Trading Wilderness for Power at Ventego Creek
UPDATE: November 2010. We were succussful in our ask to get Selkirk Power to stop translocating trout from Cupola into Ventego Creeks. Thank you! But the battle is not over yet, these run of river projects continue to threaten wildlife and wilderness values in pristine watersheds.
For more information on what happened, please continue reading.
As of August, 2010, there are 24 creeks and rivers in the backcountry north of Golden that have proposals for micro-hydro, independent power projects (IPPs).
A Nelson-based private power development company — Selkirk Power Company Limited — is proposing to develop eight of these 24 power projects.
Two of Selkirk Power’s proposals have made it further along than any other IPP slated to occur in the Kootenay region. These two projects are set to occur on Ventego and Cupola creeks, adjacent drainages located just outside Glacier National Park.
Selkirk Power’s proposed projects on Ventego and Cupola creeks are threatening native stocks of at-risk fish species. Fish inventory work conducted by biologists hired by Selkirk Power has shown there are Brook and Bull Trout in lower Ventego, and Bull Trout in Cupola Creek. More important, there is also a population of rare, blue-listed west-slope cutthroat trout (WCT) in a section of Cupola that Selkirk Power hopes to divert.
Moving predator fish where they don’t belong: NOT a good solution
Selkirk Power needed to mitigate for the impacts that its Cupola Creek diversion would have on the rare west-slope cutthroat trout (WCT). So, in the fall of 2009, Selkirk Power’s contracted biologists removed 50 individual WCT from Cupola and put them into Ventego — in a unique wetland area that naturally does not have predatory fish.
The company has yet to determine whether the translocation was successful or not. Still, it plans to apply for another permit to translocate a further 200 trout from Cupola into the Ventego wetlands.
It is worth noting that the Ventego wetlands, indeed the entire drainage of Ventego, is classified as pristine: there are no roads and there has been no industry in this watershed.
Fish and frogs: disturbing an ancient ecological balance
The introduction of a predatory trout species into the Ventego wetlands will have a profoundly negative impact on its amphibian population. Predatory fish EAT amphibians.
There are seven species of amphibian that breed in the Columbia Forest District, including frogs, toads and a species of salamander. According to a 1-day inventory conducted for Selkirk Power by team of Kootenay biologists, four of these species have the potential to occur in the wetlands of Ventego.
Three of these amphibian species are expected to become fish food from high predation rates expected from predatory WCT. Why? Because there were NO predatory fish in Ventego before Selkirk Power put them there. An ancient ecosystem, in balance, is now compromised.
Fish bring deadly fungus that has killed at least 1/3 of amphibians worldwide
Perhaps an even greater danger than the disruption of the predator/prey dynamic is the great potential that the translocation will introduce an amphibian-killing fungus into the Ventego wetland ecosystem.

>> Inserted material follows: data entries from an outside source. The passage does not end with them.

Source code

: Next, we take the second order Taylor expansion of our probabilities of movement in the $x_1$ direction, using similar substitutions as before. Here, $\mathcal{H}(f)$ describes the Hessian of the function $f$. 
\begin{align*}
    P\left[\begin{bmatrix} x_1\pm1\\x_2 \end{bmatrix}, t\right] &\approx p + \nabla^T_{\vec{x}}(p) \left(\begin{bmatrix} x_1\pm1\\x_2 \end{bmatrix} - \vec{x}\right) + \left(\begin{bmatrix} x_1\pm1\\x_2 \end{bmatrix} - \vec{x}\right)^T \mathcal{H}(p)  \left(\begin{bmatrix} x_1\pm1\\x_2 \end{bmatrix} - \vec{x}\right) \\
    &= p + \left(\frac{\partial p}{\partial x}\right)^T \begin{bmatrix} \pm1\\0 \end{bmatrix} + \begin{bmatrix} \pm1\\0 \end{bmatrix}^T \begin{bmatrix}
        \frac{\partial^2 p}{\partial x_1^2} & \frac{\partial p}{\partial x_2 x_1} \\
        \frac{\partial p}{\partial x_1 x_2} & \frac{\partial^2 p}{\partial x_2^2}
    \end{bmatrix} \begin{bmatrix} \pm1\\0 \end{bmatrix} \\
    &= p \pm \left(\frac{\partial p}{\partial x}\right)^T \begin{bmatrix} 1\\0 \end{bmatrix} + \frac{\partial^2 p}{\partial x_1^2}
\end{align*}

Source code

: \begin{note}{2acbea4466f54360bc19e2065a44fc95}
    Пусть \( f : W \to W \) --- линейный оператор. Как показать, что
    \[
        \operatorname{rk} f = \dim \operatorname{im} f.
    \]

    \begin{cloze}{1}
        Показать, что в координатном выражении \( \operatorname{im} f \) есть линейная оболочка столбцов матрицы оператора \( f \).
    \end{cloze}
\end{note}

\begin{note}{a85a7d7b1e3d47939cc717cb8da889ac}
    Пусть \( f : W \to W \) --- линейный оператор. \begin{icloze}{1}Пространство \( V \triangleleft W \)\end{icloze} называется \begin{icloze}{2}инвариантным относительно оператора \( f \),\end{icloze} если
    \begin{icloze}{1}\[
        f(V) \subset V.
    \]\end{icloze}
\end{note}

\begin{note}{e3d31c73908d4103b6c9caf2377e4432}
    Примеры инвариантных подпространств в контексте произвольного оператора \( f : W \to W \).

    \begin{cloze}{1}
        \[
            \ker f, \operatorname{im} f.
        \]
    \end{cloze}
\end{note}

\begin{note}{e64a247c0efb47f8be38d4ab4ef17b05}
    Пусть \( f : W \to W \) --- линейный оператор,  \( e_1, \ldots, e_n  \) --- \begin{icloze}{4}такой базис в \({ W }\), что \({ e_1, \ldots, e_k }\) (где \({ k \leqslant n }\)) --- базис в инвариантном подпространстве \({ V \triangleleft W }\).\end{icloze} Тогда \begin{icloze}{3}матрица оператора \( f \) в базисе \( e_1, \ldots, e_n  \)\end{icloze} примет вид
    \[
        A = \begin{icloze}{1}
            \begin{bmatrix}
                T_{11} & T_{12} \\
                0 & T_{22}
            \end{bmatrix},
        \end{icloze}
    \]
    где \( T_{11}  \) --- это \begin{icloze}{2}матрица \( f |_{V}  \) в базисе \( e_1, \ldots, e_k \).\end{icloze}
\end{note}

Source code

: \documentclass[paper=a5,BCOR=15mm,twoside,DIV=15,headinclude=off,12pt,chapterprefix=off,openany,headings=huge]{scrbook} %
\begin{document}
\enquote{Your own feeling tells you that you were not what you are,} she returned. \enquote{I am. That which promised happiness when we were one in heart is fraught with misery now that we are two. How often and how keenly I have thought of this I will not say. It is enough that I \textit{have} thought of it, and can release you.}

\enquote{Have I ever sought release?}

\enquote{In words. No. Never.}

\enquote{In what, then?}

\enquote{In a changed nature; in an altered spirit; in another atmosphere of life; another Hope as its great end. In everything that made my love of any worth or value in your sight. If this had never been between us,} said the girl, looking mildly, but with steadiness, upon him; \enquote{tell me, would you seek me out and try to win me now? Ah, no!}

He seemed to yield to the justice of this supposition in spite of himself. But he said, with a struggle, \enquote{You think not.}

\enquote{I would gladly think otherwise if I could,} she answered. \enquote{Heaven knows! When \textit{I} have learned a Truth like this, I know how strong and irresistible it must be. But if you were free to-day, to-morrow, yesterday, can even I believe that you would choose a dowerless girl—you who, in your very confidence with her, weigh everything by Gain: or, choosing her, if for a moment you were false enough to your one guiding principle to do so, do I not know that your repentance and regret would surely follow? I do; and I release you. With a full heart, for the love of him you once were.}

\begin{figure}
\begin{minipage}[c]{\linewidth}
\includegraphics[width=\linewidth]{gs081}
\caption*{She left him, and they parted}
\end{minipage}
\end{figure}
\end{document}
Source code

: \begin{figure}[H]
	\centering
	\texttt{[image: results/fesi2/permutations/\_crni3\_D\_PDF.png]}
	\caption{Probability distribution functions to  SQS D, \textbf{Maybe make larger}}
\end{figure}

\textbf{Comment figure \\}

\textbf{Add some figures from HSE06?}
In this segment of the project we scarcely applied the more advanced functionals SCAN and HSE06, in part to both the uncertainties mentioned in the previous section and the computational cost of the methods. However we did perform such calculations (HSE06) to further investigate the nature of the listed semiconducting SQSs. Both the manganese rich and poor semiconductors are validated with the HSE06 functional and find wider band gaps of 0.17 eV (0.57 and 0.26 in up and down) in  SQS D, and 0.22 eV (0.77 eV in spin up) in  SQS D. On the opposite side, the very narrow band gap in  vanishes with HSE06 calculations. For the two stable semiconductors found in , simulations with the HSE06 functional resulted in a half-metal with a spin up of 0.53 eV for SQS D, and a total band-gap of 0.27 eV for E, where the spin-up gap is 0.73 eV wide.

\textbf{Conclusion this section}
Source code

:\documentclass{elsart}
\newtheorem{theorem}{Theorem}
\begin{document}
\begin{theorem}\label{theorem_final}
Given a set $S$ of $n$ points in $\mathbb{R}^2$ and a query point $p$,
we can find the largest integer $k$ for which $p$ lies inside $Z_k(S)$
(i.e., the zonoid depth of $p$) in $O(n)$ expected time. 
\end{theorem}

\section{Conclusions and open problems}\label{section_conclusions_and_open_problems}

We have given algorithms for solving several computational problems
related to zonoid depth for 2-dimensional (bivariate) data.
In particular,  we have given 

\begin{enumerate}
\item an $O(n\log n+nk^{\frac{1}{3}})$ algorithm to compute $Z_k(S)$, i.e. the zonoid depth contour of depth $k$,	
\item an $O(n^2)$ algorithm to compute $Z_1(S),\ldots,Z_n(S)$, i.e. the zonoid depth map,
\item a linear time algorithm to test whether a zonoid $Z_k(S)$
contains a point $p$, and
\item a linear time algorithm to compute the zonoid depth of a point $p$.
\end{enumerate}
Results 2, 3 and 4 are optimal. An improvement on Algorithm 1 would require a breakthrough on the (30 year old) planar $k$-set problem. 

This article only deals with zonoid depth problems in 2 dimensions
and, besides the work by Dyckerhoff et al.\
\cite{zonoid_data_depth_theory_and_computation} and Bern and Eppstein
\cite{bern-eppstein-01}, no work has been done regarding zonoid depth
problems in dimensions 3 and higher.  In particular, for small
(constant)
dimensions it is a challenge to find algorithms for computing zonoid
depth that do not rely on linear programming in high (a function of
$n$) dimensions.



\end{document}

During a pre-translocation inventory, this fungus (known as chytrid), was detected in Cupola frogs (where the fish were coming from) but was NOT present in the upper Ventego frog population. This fungus is responsible for the massive die-offs in amphibian populations worldwide. It is nothing to take lightly.
There is a strong possibility that the fish from Cupola carried the deadly fungus, despite an attempted disinfection process that was undertaken.
Unfortunately, this disinfection process may not remove the risk of transmitting the fungus, even though the risk was deemed to be “acceptably low.”
Why, oh why?
The fish translocation project is viewed by the Federal Department of Fisheries and Oceans (DFO) as an option for compensation for fish habitat impacts that may result from the hydro development project on Cupola Creek — should it be approved.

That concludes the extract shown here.